四人圍著火堆閑話至夜深,從天南地北聊到各家師承,除去涉及私密之事,無話不可談。


    也讓雲無玉大概了解到南界頂流破天行會與玄天道等的大概構成。


    ——玄天道為組合型盟會,以原初麾下二堂(破軍、神機)為首,收並玄虛、真言、靈圖三觀及青龍、白虎、朱雀、玄武四象宮七大勢力組合而成的龐大盟會,現今盟會核心駐地坐落於南界南華城,盟會秉持兼愛、平等之教義,其會眾及教義信眾遍及南界不下於十萬眾,是為南界乃至整個帝國最大的江湖勢力,會主名為麟琰,現二十七歲極具信力,在盟眾及南界平民眼中是神祇一般的存在。


    而破天行會則是比較傳統的江湖勢力,內部構成為江湖幫派常具的:內門、外門、刑律、財政、庫務五堂,各設一正二副三位堂主。外門為普通弟子共五千名、內門為精英弟子共九百名,其餘三堂則各有骨幹百十,五堂及門外遍及破天行會所懾南陽、金陽、南楚三城記名弟子、編外人員總攝萬眾。破天行會秉持鋤強扶弱、仗義疏財之鐵律,在混沌江湖中也算是難得的清流。


    與鳳庭學宮不同,玄天道的教習並沒有門牆之分,隻要有足夠的天賦支撐,盟眾可隨時在九門之中任何一門修習技藝,譬如竹雪雖為破軍堂下弟子,卻身兼玄虛觀道術與青龍宮雷相魔法。盟會成立以來,曆屆幻天勝境曆練先由九門門眾投票推舉,再以武鬥方式擇優選取八人,盡量以公平公正為前提,如此行事的好處是每屆所選都是盟下最為精銳的青少弟子,而有時也不可避免的出現某一門占據半壁江山的境況,譬如此屆破軍堂下便占了三人、玄虛觀占了兩位;神機堂、青龍宮、朱雀宮各得一位,而其餘四門全部落選。

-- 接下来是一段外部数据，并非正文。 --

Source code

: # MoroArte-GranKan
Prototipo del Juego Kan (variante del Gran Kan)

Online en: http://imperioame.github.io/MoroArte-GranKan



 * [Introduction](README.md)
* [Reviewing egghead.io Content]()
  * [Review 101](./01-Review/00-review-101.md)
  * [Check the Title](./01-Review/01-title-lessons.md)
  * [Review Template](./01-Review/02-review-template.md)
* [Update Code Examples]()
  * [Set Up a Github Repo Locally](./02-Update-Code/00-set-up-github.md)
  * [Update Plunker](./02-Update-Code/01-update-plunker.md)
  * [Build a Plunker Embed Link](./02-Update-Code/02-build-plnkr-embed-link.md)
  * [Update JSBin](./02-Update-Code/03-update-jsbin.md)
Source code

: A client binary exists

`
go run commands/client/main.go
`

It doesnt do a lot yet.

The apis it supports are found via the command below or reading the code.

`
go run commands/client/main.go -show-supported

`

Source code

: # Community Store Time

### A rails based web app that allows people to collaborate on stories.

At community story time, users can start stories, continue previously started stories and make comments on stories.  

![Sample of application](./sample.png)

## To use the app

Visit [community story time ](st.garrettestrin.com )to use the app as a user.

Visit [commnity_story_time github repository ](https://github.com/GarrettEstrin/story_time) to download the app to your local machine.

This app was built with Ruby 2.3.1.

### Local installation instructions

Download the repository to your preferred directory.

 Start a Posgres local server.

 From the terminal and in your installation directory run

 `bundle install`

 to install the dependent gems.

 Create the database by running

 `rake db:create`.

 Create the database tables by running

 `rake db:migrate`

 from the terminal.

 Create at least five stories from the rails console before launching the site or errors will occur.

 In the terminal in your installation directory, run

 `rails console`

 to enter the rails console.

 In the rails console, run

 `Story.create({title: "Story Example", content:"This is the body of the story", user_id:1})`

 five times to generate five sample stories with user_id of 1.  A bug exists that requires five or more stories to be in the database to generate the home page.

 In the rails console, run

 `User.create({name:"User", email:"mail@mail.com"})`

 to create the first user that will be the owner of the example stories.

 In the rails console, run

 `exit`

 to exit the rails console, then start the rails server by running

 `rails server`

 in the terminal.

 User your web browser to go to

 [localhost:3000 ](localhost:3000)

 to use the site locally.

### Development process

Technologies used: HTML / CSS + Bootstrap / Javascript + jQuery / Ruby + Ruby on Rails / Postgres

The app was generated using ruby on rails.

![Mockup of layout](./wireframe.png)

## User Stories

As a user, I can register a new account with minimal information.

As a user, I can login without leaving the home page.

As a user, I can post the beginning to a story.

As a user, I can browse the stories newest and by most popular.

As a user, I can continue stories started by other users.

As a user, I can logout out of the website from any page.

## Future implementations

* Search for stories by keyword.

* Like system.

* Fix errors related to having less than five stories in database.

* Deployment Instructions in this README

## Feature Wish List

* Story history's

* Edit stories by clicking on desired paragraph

    破天行會專精散手、體術,會眾十之八九皆以會主林霜刃所傳的內勁真訣《破天九勁》、拳術《形意八法》為修習根本。蓋因破天會下多為平民,對於兵械之法少有研習,而林霜刃以一雙神拳威震南界,從者自然以修習白手散數為榮,張山便是會主林霜刃的死忠。而趙夢涯、東方劍屬於帶藝來投的另類,以林霜刃恢宏氣度自是容得天下英雄。


    趙夢涯之槍名為冷月,品質為靈器上品直追玄器。所修習的家傳槍術名為《鳳舞六絕》,共有六式,招式雖少論及精妙尚在竹雪《破陣三十六式》之上。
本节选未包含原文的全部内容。